Interestingly, despite the possibly inadvertent influence of civil court discourse upon therapeutic interventions, the converse influence is not apparent. The impetus to punish—sorry, “hold accountable”—the wayward sexually acting out figure does not extend to the legal arena. For some time now, divorce courts have stopped punishing infidelity (whether they think it addictive, gendered, or not), instead issuing “no fault” decrees on such matters. That places the matter of crime and punishment back in privately figurative courtrooms. Mental health providers, the sex addiction specialists who in effect preside over these private disputes likely tread a line that straddles tradition and latter-day social justice principles. They “validate” the betrayal suffered by impacted partners of a sex addiction, and “educate” victim and perpetrator as to the impact of auxiliary misbehaviors like gaslighting. But they must also avoid being mere advocates of monogamy, for that might place them in alliance with the unfashionably religious, plus that dreaded system of girl-power thwarting patriarchy. This is why the progressive-leaning SA specialist speaks of violated consent rather than monogamy. In the modern zeitgeist, to consent and be honest are the moral imperatives, not the values of exclusivity.

As a result, sex addiction specialists tend to speak of betrayal while dodging the m word. Again, this is so that seemingly value-neutral concepts like honesty, or the analogy of contractual agreements (apparently an ethos that traditionalists and social justice types can both agree upon), can be invoked without provoking older Superego specters. The new Superego also prefers the term spiritual to connote a departure from the oppressive inflections of the word religion, which tends to suggest rules and dogma, things known (spiritual seems to indicate that which is unknown), not so much a connection to the divine, which is ambiguous, un-dogmatic and refreshingly new agey. The new S-ego prefers to invoke consent as the issue to supplant the concept of monogamy, but still to indicate the ethic of contracts. This, for example, features in Braun-Harvey & Vigorito’s 2016 list of ethical guidelines for sexual health, as indicated in their book Treating Out of Control Sexual Behaviors. See, then the matter is that a partner didn’t “consent” to the addictive pattern, and thus a perpetration of harm has occurred. A sound argument in itself, however much phenomena occurs in intimate relationships that would fall under the “I didn’t bargain for…” category. But most societies don’t craft marriage vows pertaining to excess shopping, hoarding, or video-game playing. And so, there’s no escaping the impression that moral tradition and developmental histories are what really drive the concept of betrayal trauma—not commonly upsetting behaviors or naturally occurring phenomena like threats to life and limb—what the PTSD diagnosis was originally meant to observe. Suggesting equivalences between traumas calls for a lot of reframing, or re-branding, designed to soothe the passage of words into the mind or down into that oft-decision-making gut. I’m not sure it’s convincing, actually, this rhetorical massage. I think we might as well add a term to the inventory of traumas. A psychiatrist and classics scholar named Jonathan Shay has termed this moral injury. How about moral trauma?

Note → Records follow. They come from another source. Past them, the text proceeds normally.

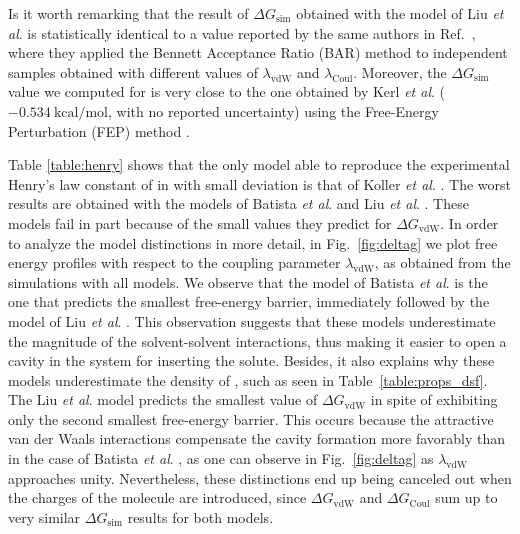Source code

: \documentclass[3p,twocolumn]{elsarticle}
\begin{document}
Is it worth remarking that the result of $\Delta G_\text{sim}$ obtained with the model of Liu \textit{et al}. \cite{Liu_2014} is statistically identical to a value reported by the same authors in Ref.~, where they applied the Bennett Acceptance Ratio (BAR) method \cite{Bennett_1976} to independent samples obtained with different values of $\lambda_\text{vdW}$ and $\lambda_\text{Coul}$.
Moreover, the $\Delta G_\text{sim}$ value we computed for \ce{[emim][NTf_2]} is very close to the one obtained by Kerl \textit{et al}. \cite{Kerl__2017} ($-0.534 ~\mathrm{kcal/mol}$, with no reported uncertainty) using the Free-Energy Perturbation (FEP) method \cite{Zwanzig_1954}.

Table \ref{table:henry} shows that the only model able to reproduce the experimental Henry's law constant of  in \ce{[emim][B(CN)_4]} with small deviation is that of Koller \textit{et al}. \cite{Koller_2012}.
The worst results are obtained with the models of Batista \textit{et al}. \cite{Batista_2015} and Liu \textit{et al}. \cite{Liu_2014}.
These models fail in part because of the small values they predict for $\Delta G_\text{vdW}$.
In order to analyze the model distinctions in more detail, in Fig.~\ref{fig:deltag} we plot free energy profiles with respect to the coupling parameter $\lambda_\text{vdW}$, as obtained from the simulations with all \ce{[emim][B(CN)_4]} models.
We observe that the model of Batista \textit{et al}. \cite{Batista_2015} is the one that predicts the smallest free-energy barrier, immediately followed by the model of Liu \textit{et al}. \cite{Liu_2014}.
This observation suggests that these models underestimate the magnitude of the solvent-solvent interactions, thus making it easier to open a cavity in the system for inserting the solute.
Besides, it also explains why these models underestimate the density of \ce{[emim][B(CN)_4]}, such as seen in Table~\ref{table:props_dsf}.
The Liu \textit{et al}. \cite{Liu_2014} model predicts the smallest value of $\Delta G_\text{vdW}$ in spite of exhibiting only the second smallest free-energy barrier.
This occurs because the attractive van der Waals interactions compensate the cavity formation more favorably than in the case of Batista \textit{et al}. \cite{Batista_2015}, as one can observe in Fig.~\ref{fig:deltag} as $\lambda_\text{vdW}$ approaches unity.
Nevertheless, these distinctions end up being canceled out when the charges of the  molecule are introduced, since $\Delta G_\text{vdW}$ and $\Delta G_\text{Coul}$ sum up to very similar $\Delta G_\text{sim}$ results for both models.
\end{document}
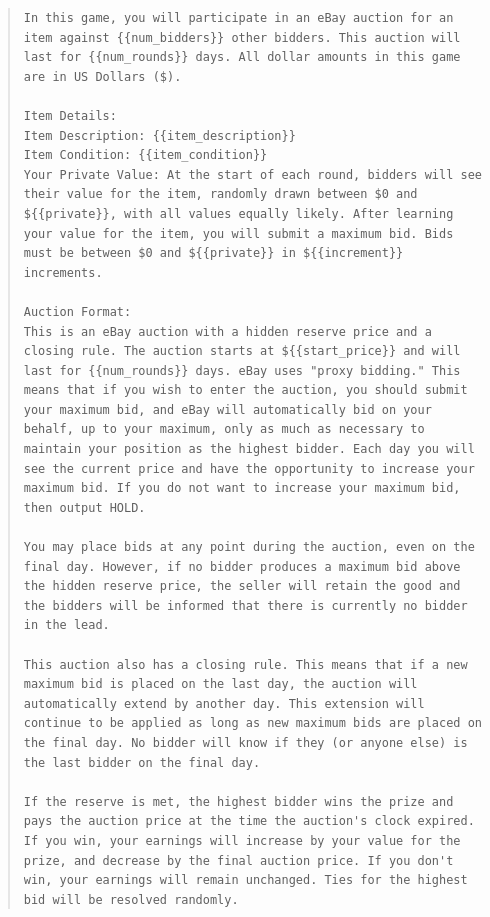 \documentclass{article} %
\begin{document}
\begin{quote}
\begin{lstlisting}[basicstyle=\ttfamily, breaklines=true]
In this game, you will participate in an eBay auction for an item against {{num_bidders}} other bidders. This auction will last for {{num_rounds}} days. All dollar amounts in this game are in US Dollars ($).

Item Details:
Item Description: {{item_description}}
Item Condition: {{item_condition}}
Your Private Value: At the start of each round, bidders will see their value for the item, randomly drawn between $0 and ${{private}}, with all values equally likely. After learning your value for the item, you will submit a maximum bid. Bids must be between $0 and ${{private}} in ${{increment}} increments.

Auction Format:
This is an eBay auction with a hidden reserve price and a closing rule. The auction starts at ${{start_price}} and will last for {{num_rounds}} days. eBay uses "proxy bidding." This means that if you wish to enter the auction, you should submit your maximum bid, and eBay will automatically bid on your behalf, up to your maximum, only as much as necessary to maintain your position as the highest bidder. Each day you will see the current price and have the opportunity to increase your maximum bid. If you do not want to increase your maximum bid, then output HOLD.

You may place bids at any point during the auction, even on the final day. However, if no bidder produces a maximum bid above the hidden reserve price, the seller will retain the good and the bidders will be informed that there is currently no bidder in the lead.

This auction also has a closing rule. This means that if a new maximum bid is placed on the last day, the auction will automatically extend by another day. This extension will continue to be applied as long as new maximum bids are placed on the final day. No bidder will know if they (or anyone else) is the last bidder on the final day.

If the reserve is met, the highest bidder wins the prize and pays the auction price at the time the auction's clock expired. If you win, your earnings will increase by your value for the prize, and decrease by the final auction price. If you don't win, your earnings will remain unchanged. Ties for the highest bid will be resolved randomly.
\end{lstlisting}
\end{quote}
\end{document}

*If the reader is interested in a more artful and certainly less co-opted depiction of trauma, try Andrey Tarkovsky’s cult classic film, The Stalker. In it, characters are drawn to a mysterious zone, an area supposedly destroyed by a wayward meteor, leaving behind debris of a ruined civilization. A guide (dubbed “stalker”) leads interested soul-seekers into the forbidden area, taking them to a mythical room within the zone wherein all of the seekers’ personal needs, hopes, desires will be met. It seems a metaphor for an analytic or spiritual journey, and it is not without obstacles, including rules that the stalker appears to impose with neurotic impulsivity. This room: it cannot be approached too directly, too penetratively, he warns. Worldly goods, such as one character’s knapsack of presumedly invaluable items—an expression of his rational control—must be left behind. The filmmaker is saying something about an everyman or woman’s journey. He’s also saying something about how we must tenderly approach a scorched yet still beautiful earth.